* _Work task_
Filter the entries below, keeping only lines with the word "defined".
BEGIN Extracted records
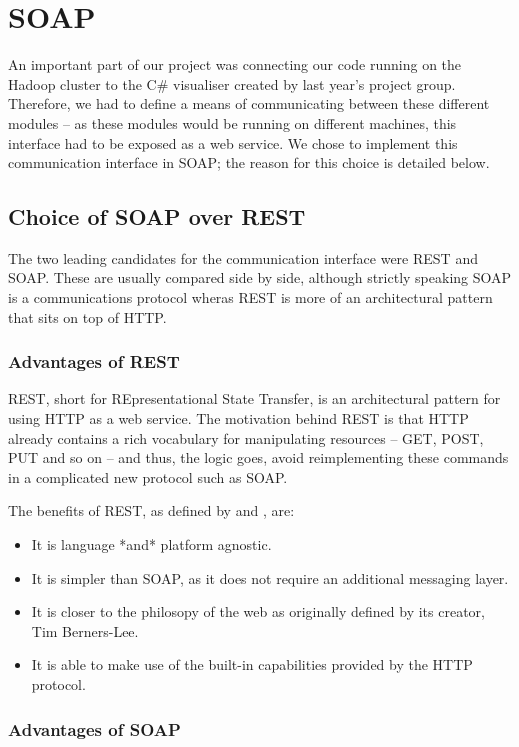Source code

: \section{SOAP}

An important part of our project was connecting our code running on the Hadoop cluster to the C\# visualiser created by last year's project group. Therefore, we had to define a means of communicating between these different modules -- as these modules would be running on different machines, this interface had to be exposed as a web service. We chose to implement this communication interface in SOAP; the reason for this choice is detailed below.

\subsection{Choice of SOAP over REST}

The two leading candidates for the communication interface were REST and SOAP. These are usually compared side by side, although strictly speaking SOAP is a communications protocol wheras REST is more of an architectural pattern that sits on top of HTTP. \cite{infoq}

\subsubsection{Advantages of REST}

REST, short for REpresentational State Transfer, is an architectural pattern for using HTTP as a web service. The motivation behind REST is that HTTP already contains a rich vocabulary for manipulating resources -- GET, POST, PUT and so on -- and thus, the logic goes, avoid reimplementing these commands in a complicated new protocol such as SOAP.

The benefits of REST, as defined by \cite{ajoxonomy} and \cite{infoq}, are:
\begin{itemize}
\item It is language *and* platform agnostic.
\item It is simpler than SOAP, as it does not require an additional messaging
layer.
\item It is closer to the philosopy of the web as originally defined by its
creator, Tim Berners-Lee.
\item It is able to make use of the built-in capabilities provided by the HTTP
protocol.
\end{itemize}

\subsubsection{Advantages of SOAP}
END Extracted records
* _Solution_
The benefits of REST, as defined by \cite{ajoxonomy} and \cite{infoq}, are:
\item It is closer to the philosopy of the web as originally defined by its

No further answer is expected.